#FOMCMeeting

1. What is the FOMC meeting?

It is a meeting held by the US Federal Reserve to determine monetary interest rate policy.

They decide whether to raise, lower, or maintain interest rates.

In addition, they discuss easing or tightening monetary policy, such as reducing asset purchases or withdrawing liquidity from the markets.

2. How does it affect the markets?

Raising interest rates: Usually negative for risk assets (like crypto and stocks) because it increases the cost of financing and reduces liquidity.

Lowering interest rates: Positive, injects liquidity and encourages investment in risky assets.

Statements: Sometimes the impact comes not from the decision but from the tone of the speech (Hawkish = tightening, Dovish = easing).

3. The direct relationship with crypto (BTC and ETH):

Crypto is very sensitive to liquidity.

The more the Federal Reserve is accommodating and injects liquidity, the higher the prices of Bitcoin and Ethereum rise (as happened after the banking crisis in March 2023).

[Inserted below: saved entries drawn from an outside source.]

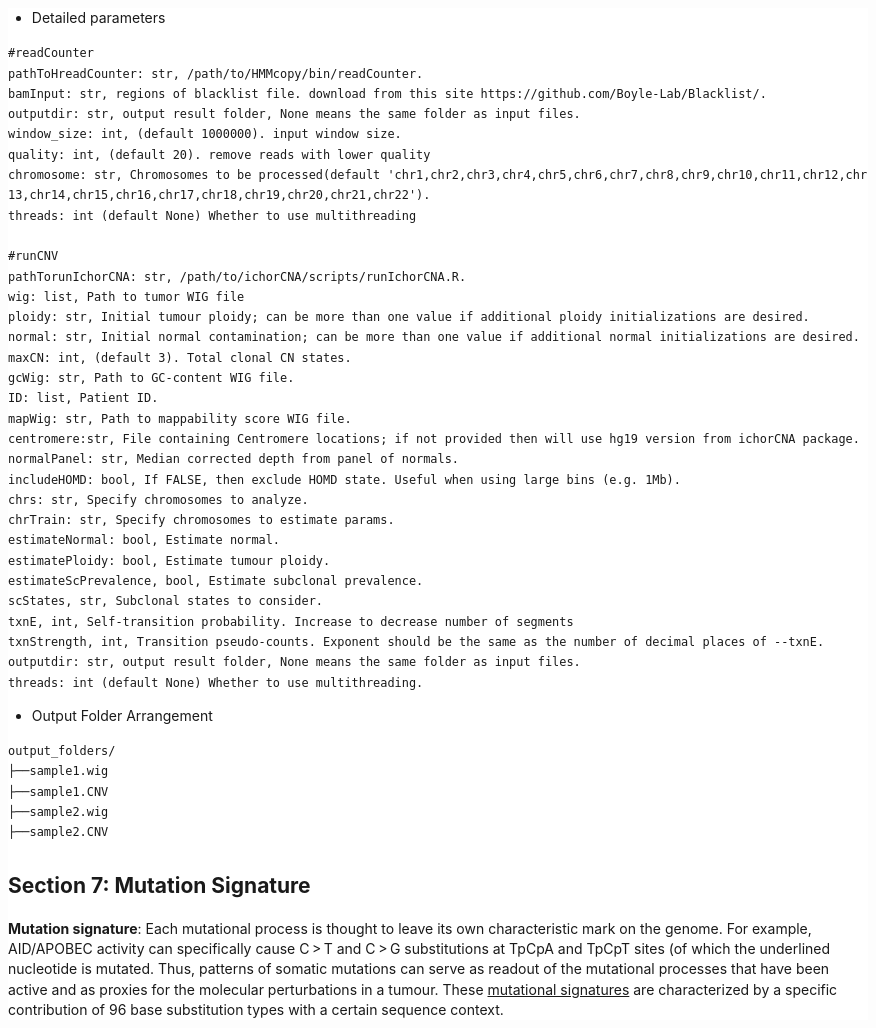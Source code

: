 - Detailed parameters

```
#readCounter
pathToHreadCounter: str, /path/to/HMMcopy/bin/readCounter.
bamInput: str, regions of blacklist file. download from this site https://github.com/Boyle-Lab/Blacklist/.
outputdir: str, output result folder, None means the same folder as input files.
window_size: int, (default 1000000). input window size.
quality: int, (default 20). remove reads with lower quality
chromosome: str, Chromosomes to be processed(default 'chr1,chr2,chr3,chr4,chr5,chr6,chr7,chr8,chr9,chr10,chr11,chr12,chr13,chr14,chr15,chr16,chr17,chr18,chr19,chr20,chr21,chr22').
threads: int (default None) Whether to use multithreading

#runCNV
pathTorunIchorCNA: str, /path/to/ichorCNA/scripts/runIchorCNA.R.
wig: list, Path to tumor WIG file
ploidy: str, Initial tumour ploidy; can be more than one value if additional ploidy initializations are desired.
normal: str, Initial normal contamination; can be more than one value if additional normal initializations are desired.
maxCN: int, (default 3). Total clonal CN states.
gcWig: str, Path to GC-content WIG file.
ID: list, Patient ID.
mapWig: str, Path to mappability score WIG file.
centromere:str, File containing Centromere locations; if not provided then will use hg19 version from ichorCNA package.
normalPanel: str, Median corrected depth from panel of normals.
includeHOMD: bool, If FALSE, then exclude HOMD state. Useful when using large bins (e.g. 1Mb).
chrs: str, Specify chromosomes to analyze.
chrTrain: str, Specify chromosomes to estimate params.
estimateNormal: bool, Estimate normal.
estimatePloidy: bool, Estimate tumour ploidy.
estimateScPrevalence, bool, Estimate subclonal prevalence.
scStates, str, Subclonal states to consider.
txnE, int, Self-transition probability. Increase to decrease number of segments
txnStrength, int, Transition pseudo-counts. Exponent should be the same as the number of decimal places of --txnE.
outputdir: str, output result folder, None means the same folder as input files.
threads: int (default None) Whether to use multithreading.
```

- Output Folder Arrangement

```
output_folders/
├──sample1.wig
├──sample1.CNV
├──sample2.wig
├──sample2.CNV

```

## Section 7: Mutation Signature
**Mutation signature**: Each mutational process is thought to leave its own characteristic mark on the genome. For example, AID/APOBEC activity can specifically cause C > T and C > G substitutions at TpCpA and TpCpT sites (of which the underlined nucleotide is mutated.  Thus, patterns of somatic mutations can serve as readout of the mutational processes that have been active and as proxies for the molecular perturbations in a tumour. These [mutational signatures](https://doi.org/10.1038/nature12477) are characterized by a specific contribution of 96 base substitution types with a certain sequence context.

And if it is tightening and withdrawing liquidity (as in 2022), crypto faces a strong decline.

4. The current point in 2025:

Markets are now waiting to see if the Federal Reserve will enter a phase of lowering interest rates to combat slowing growth?

Or will it remain committed to high interest rates to control inflation?

Any signal from the Federal Reserve will trigger a strong movement in the markets, especially in cryptocurrencies, which are considered the most sensitive to these policies.